設計方針

μT-Kernel 2.0は、μT-Kernel 1.0 (μT-Kernel 1.00および1.01)の設計方針を踏襲し、小規模組み込みシステム向けの最適化・適応化を行ないやすい設計にするという方針の下に仕様が策定されている。なおかつ、T-Kernel 2.0との互換性も考慮に入れ、さらなるデバイスドライバやミドルウェアの流通性や移植性の向上を狙っている。

最適化・適応化の行ないやすさに関しては、小規模なシステムでは使われない機能やシステム全体のオーバーヘッドになってしまう機能を省いたり、資源を有効に使うための機能を追加したりしている。また、T-Kernel 2.0とは異なり、ソースコードの単一性を保持せず、ターゲットシステムに合わせたμT-Kernelを開発することを可能にしている。

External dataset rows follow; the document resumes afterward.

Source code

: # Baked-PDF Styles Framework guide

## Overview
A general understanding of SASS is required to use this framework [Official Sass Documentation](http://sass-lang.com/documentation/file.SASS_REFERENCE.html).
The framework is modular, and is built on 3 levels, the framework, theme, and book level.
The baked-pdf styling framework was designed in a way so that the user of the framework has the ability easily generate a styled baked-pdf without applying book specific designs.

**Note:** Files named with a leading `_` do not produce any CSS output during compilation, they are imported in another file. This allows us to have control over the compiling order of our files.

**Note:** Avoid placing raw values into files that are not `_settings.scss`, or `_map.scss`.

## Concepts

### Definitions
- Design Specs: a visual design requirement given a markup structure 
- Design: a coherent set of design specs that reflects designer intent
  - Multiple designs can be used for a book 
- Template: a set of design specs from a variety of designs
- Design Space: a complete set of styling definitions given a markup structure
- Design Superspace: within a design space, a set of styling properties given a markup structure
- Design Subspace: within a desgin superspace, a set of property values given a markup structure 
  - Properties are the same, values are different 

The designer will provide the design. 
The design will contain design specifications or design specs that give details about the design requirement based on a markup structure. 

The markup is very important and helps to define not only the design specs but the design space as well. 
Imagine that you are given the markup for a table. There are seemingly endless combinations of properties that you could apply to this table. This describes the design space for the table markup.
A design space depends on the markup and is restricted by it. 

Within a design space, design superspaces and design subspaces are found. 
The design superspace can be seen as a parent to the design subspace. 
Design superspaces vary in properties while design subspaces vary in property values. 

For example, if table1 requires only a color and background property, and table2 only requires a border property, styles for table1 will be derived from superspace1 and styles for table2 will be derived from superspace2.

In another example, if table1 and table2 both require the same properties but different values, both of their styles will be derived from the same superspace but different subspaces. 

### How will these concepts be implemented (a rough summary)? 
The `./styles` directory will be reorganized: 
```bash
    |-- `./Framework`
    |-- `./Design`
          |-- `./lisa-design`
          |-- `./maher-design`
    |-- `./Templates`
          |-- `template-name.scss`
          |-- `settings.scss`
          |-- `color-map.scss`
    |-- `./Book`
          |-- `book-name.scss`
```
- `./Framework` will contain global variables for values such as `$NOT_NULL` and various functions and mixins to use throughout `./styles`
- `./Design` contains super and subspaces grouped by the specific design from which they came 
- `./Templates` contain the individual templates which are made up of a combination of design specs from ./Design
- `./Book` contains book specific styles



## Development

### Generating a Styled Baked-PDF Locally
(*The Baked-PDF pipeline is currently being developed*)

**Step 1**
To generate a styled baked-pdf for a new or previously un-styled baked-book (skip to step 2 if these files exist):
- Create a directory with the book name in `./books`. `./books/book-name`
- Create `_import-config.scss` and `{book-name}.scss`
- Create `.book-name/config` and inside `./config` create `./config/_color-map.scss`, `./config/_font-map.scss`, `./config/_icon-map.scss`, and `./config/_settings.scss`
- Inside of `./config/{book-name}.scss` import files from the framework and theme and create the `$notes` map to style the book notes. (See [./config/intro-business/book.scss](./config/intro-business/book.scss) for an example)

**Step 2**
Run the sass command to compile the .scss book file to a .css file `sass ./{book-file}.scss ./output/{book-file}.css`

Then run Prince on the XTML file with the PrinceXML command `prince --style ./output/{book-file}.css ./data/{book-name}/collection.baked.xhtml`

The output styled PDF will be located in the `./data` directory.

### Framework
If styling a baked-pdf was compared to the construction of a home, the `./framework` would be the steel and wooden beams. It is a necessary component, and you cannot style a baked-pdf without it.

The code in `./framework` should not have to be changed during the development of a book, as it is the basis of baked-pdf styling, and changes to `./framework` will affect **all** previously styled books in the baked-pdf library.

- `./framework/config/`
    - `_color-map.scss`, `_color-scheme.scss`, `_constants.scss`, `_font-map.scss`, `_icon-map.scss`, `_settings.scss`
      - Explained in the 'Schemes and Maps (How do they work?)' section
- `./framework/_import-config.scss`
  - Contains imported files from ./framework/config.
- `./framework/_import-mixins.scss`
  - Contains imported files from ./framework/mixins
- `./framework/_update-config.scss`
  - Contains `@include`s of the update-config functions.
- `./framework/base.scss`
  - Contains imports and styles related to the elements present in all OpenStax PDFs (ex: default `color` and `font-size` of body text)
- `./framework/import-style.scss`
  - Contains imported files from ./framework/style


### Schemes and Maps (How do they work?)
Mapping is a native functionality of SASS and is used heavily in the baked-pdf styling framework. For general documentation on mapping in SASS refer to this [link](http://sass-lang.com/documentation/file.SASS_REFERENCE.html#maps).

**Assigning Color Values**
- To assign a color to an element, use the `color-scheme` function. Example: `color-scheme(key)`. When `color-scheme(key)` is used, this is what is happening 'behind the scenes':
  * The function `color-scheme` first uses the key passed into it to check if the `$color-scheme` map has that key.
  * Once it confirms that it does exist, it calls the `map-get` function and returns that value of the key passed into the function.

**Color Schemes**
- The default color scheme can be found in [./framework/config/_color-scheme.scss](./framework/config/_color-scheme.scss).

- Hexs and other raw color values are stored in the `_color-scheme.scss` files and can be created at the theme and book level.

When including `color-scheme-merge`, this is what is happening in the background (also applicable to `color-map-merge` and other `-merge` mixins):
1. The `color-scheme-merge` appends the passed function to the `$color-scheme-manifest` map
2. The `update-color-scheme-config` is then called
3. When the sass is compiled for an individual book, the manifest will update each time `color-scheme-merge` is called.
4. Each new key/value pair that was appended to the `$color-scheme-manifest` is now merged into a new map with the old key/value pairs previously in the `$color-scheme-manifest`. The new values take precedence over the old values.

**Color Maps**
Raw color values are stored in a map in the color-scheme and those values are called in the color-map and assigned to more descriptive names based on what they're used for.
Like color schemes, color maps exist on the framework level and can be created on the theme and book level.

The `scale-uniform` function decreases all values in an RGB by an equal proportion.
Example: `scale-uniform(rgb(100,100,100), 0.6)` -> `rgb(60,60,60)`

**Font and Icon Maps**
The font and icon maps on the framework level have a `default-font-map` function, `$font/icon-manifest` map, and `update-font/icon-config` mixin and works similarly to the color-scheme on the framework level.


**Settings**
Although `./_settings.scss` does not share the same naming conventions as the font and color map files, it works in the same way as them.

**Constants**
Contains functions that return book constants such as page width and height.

流通性・移植性に関しては、T-Kernel 2.0と同様に強い標準化をすることで異なるμT-Kernel 2.0間での移植性を確保し、また、インタフェースをT-Kernel 2.0と統一することでT-Kernel 2.0との高い互換性を維持している。具体的には、μT-Kernel 2.0とT-Kernel 2.0の両方に存在する機能は同一のインタフェースで定義されており、また、μT-Kernel 2.0における型の定義はT-Kernel 2.0と共通になっている。そのため、μT-Kernel 2.0とT-Kernel 2.0の両方に存在する機能だけを使い、移植ガイドラインに沿ってプログラムを記述していれば、そのプログラムは再コンパイルのみで移植することができる。μT-Kernel 2.0にのみ存在する機能はT-Kernel 2.0から見ると機能拡張になるが、T-Kernel 2.0の形式に従った自然な拡張になっているため、その機能を使ったプログラムをT-Kernel 2.0へ移植する際にも修正の必要はほとんど無いようになっている。

また、仕様にデバイスドライバ管理機能が含まれているのも流通性・移植性のためである。これにより、デバイスドライバをT-Kernelと共通の形式で記述・利用できるようになり、デバイスドライバやアプリケーションの流通性・移植性が向上する。